More, I realized I probably don't need to simplify the recursive equation - we can get the proper distance just by measuring. How was I planning on getting the Minkowski distance, anyways?
So I moved onto units. Now, if I'm right, there should be a decaying heirarchical relationship between all the different point masses, and their size. So, in theory, I should be able to get a dimensionless ratio by dividing mass by the mass of a fundamental particle, and distance by it's radius.
In practice, we don't know the radius of any fundamental particles.

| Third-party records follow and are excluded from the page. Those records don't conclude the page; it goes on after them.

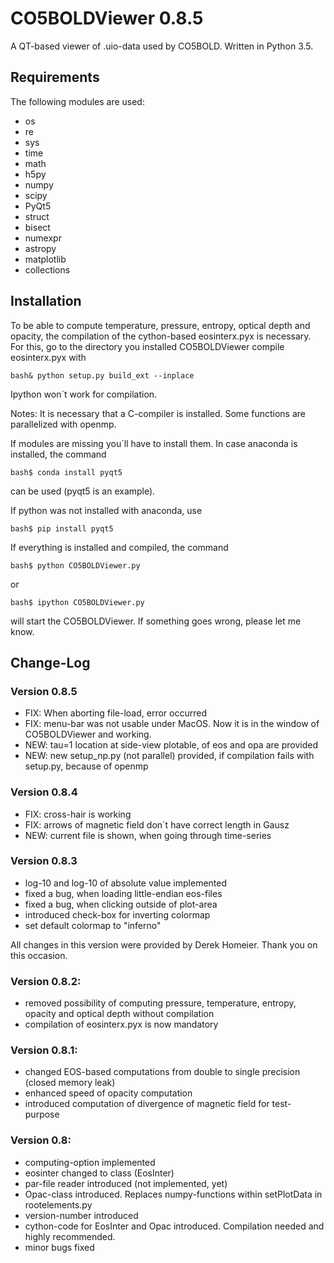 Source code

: # CO5BOLDViewer 0.8.5

A QT-based viewer of .uio-data used by CO5BOLD. Written in Python 3.5.

## Requirements
    
The following modules are used:
      
- os
- re
- sys
- time
- math
- h5py
- numpy
- scipy
- PyQt5
- struct
- bisect
- numexpr
- astropy
- matplotlib
- collections

## Installation
    
To be able to compute temperature, pressure, entropy, optical depth and opacity, the compilation of
the cython-based eosinterx.pyx is necessary. For this, go to the directory you installed CO5BOLDViewer
compile eosinterx.pyx with

    bash& python setup.py build_ext --inplace

Ipython won´t work for compilation.

Notes: It is necessary that a C-compiler is installed. Some functions are parallelized with openmp.

If modules are missing you´ll have to install them. In case anaconda is installed, the command

    bash$ conda install pyqt5

can be used (pyqt5 is an example).

If python was not installed with anaconda, use

    bash$ pip install pyqt5
		
If everything is installed and compiled, the command

    bash$ python CO5BOLDViewer.py

or

    bash$ ipython CO5BOLDViewer.py

will start the CO5BOLDViewer. If something goes wrong, please let me know.

## Change-Log

### Version 0.8.5

- FIX: When aborting file-load, error occurred
- FIX: menu-bar was not usable under MacOS. Now it is in the window of CO5BOLDViewer and working.
- NEW: tau=1 location at side-view plotable, of eos and opa are provided
- NEW: new setup_np.py (not parallel) provided, if compilation fails with setup.py, because of openmp

### Version 0.8.4

- FIX: cross-hair is working
- FIX: arrows of magnetic field don´t have correct length in Gausz
- NEW: current file is shown, when going through time-series

### Version 0.8.3

- log-10 and log-10 of absolute value implemented
- fixed a bug, when loading little-endian eos-files
- fixed a bug, when clicking outside of plot-area
- introduced check-box for inverting colormap
- set default colormap to "inferno"

All changes in this version were provided by Derek Homeier. Thank you on this occasion.

### Version 0.8.2:

- removed possibility of computing pressure, temperature, entropy, opacity and optical depth without
  compilation
- compilation of eosinterx.pyx is now mandatory

### Version 0.8.1:

- changed EOS-based computations from double to single precision (closed memory leak)
- enhanced speed of opacity computation
- introduced computation of divergence of magnetic field for test-purpose

### Version 0.8:

- computing-option implemented
- eosinter changed to class (EosInter)
- par-file reader introduced (not implemented, yet)
- Opac-class introduced. Replaces numpy-functions within setPlotData in rootelements.py
- version-number introduced
- cython-code for EosInter and Opac introduced. Compilation needed and highly recommended.
- minor bugs fixed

I tried the reduced Compton Wavelength for electron width, and used electron mass.
New problems! The numbers are enormous. Also, substituting the way I expect to substitute doesn't work. Using F(x) results in a raw distance term inside my sinuisodal function that ends up destroying the wavelength decay. Turning into into a dimensionless term by dividing by the reduced Compton Wavelength just makes things worse.
mR = origin mass / particle mass (I/e, planet mass over electron mass - yes, these numbers are huge)
dR = distance from origin / particle width (I/e, radius of Earth divided by, maybe, reduced Compton Wavelength?)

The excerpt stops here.